-- Collected data --
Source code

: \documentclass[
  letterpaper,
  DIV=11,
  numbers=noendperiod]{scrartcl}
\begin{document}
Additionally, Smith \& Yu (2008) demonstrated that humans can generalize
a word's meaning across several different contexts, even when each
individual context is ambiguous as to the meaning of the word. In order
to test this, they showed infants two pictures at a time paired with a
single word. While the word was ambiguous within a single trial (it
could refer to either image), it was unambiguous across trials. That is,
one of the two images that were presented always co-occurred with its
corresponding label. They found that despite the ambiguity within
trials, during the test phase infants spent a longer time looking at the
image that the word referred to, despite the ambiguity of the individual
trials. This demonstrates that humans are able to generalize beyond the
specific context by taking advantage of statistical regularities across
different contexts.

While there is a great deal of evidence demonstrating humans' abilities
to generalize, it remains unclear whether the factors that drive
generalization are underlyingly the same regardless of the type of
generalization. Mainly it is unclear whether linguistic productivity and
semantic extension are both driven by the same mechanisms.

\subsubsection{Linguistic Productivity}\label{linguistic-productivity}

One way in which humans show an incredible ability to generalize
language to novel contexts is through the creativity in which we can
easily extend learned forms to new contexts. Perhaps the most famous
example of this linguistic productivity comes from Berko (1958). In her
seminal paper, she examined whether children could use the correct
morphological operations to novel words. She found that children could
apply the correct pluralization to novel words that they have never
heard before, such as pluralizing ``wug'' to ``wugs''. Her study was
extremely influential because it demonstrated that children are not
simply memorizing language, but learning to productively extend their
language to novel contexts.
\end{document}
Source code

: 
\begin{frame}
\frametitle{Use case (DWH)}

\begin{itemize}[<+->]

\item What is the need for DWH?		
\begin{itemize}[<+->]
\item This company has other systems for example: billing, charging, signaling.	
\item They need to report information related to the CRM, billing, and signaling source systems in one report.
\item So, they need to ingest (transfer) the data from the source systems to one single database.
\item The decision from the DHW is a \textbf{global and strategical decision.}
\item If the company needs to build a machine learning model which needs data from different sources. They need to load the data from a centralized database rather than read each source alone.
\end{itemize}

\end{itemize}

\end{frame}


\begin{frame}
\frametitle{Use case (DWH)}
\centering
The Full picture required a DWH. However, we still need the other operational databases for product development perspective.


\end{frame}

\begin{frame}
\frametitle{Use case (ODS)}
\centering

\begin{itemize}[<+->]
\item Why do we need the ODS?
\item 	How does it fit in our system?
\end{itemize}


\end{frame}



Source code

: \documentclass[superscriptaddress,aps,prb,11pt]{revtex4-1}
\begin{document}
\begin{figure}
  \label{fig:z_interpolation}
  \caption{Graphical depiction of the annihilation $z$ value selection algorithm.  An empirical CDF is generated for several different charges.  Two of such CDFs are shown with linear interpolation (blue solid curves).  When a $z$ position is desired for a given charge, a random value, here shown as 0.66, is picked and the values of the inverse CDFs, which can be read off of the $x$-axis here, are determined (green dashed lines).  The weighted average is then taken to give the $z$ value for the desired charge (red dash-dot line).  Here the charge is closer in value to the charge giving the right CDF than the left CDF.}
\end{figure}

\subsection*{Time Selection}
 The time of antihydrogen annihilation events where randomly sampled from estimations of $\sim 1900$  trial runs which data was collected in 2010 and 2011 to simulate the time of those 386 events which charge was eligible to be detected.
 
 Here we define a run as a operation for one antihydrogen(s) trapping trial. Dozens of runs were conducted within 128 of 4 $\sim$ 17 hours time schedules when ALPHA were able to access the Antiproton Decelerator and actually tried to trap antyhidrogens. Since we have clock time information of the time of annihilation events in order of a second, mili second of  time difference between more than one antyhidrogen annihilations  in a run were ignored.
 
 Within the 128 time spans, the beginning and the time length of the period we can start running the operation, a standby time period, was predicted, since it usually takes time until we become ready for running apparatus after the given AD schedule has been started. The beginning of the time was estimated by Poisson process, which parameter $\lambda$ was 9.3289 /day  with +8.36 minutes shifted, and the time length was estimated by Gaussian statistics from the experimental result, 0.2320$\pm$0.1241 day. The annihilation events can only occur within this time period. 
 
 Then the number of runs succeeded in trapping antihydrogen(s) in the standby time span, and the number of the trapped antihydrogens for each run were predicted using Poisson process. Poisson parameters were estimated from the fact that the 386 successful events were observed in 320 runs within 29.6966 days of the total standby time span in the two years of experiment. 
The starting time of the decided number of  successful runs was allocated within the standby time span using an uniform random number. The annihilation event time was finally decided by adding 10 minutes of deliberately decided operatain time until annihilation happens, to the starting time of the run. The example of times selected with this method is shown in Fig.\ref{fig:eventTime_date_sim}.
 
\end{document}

-- Task objective --
Transcribe exactly, and only, the lines from the opening line of the records through the line containing "a word's meaning".

-- Output of the exercise --
Source code

: \documentclass[
  letterpaper,
  DIV=11,
  numbers=noendperiod]{scrartcl}
\begin{document}
Additionally, Smith \& Yu (2008) demonstrated that humans can generalize
a word's meaning across several different contexts, even when each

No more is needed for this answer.